▶ Directions
Copy, from the material below, every line in which the word "often" can be found.

▶ Data section
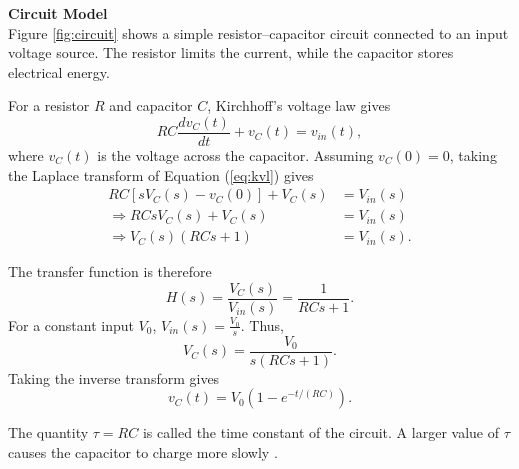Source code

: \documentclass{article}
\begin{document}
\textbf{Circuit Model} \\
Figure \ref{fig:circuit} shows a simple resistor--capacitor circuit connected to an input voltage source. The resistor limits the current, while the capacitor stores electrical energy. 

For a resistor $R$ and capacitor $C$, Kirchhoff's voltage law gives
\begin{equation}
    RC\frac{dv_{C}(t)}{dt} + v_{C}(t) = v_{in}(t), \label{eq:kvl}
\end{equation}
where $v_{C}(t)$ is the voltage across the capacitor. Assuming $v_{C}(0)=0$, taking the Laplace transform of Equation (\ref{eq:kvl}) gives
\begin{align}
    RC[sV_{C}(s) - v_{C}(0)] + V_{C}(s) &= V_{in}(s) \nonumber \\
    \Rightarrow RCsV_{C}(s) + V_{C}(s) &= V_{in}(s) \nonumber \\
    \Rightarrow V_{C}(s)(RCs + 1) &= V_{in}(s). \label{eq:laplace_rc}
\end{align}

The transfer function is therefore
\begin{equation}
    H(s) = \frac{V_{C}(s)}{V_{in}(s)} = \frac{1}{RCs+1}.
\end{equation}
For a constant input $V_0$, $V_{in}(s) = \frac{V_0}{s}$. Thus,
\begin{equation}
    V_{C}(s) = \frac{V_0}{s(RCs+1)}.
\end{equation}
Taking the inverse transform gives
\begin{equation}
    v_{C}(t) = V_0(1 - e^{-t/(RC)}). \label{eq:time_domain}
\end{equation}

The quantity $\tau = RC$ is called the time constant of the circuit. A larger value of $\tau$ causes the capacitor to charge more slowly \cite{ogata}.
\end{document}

...

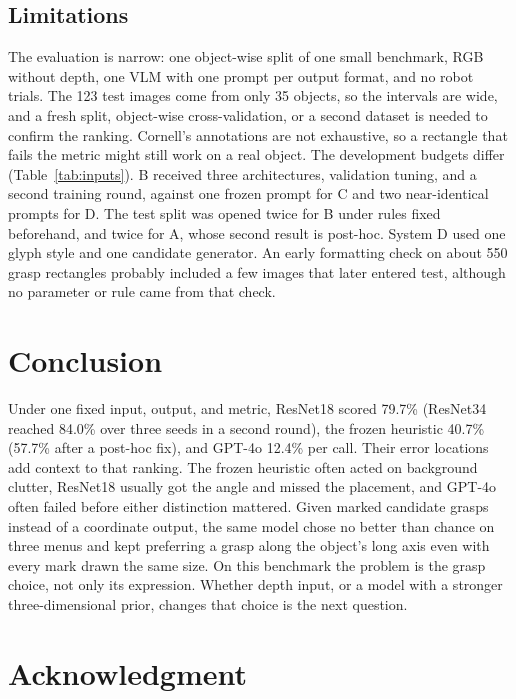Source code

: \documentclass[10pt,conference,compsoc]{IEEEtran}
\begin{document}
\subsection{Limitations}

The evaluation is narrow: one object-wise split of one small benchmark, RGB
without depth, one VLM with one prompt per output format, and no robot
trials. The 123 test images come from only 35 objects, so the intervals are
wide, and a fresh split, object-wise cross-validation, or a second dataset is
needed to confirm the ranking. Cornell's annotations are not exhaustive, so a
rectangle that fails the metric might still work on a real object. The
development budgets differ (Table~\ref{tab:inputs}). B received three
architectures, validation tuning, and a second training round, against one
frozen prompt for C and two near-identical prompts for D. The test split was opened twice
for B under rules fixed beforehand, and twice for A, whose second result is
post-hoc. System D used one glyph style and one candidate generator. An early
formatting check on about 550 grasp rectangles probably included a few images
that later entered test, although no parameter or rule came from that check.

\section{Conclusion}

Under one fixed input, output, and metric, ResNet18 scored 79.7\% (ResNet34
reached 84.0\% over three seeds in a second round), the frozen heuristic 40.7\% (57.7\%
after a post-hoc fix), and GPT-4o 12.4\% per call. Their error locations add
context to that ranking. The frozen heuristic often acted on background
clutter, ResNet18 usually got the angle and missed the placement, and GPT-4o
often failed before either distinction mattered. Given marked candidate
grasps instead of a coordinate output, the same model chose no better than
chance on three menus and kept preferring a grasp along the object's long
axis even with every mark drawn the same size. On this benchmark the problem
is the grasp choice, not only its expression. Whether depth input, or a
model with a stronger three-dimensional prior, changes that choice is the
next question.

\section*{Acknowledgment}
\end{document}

--

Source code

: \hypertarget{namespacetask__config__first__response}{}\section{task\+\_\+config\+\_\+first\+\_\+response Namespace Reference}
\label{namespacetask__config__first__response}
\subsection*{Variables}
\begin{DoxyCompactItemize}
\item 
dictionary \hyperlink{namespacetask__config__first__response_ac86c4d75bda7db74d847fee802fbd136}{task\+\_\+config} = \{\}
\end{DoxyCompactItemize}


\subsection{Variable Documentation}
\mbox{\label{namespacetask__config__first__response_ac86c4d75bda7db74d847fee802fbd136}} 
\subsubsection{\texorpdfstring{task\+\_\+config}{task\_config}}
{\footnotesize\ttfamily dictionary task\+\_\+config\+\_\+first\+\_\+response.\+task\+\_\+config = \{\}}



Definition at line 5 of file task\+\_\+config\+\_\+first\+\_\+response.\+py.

▶ Task answer
context to that ranking. The frozen heuristic often acted on background
often failed before either distinction mattered. Given marked candidate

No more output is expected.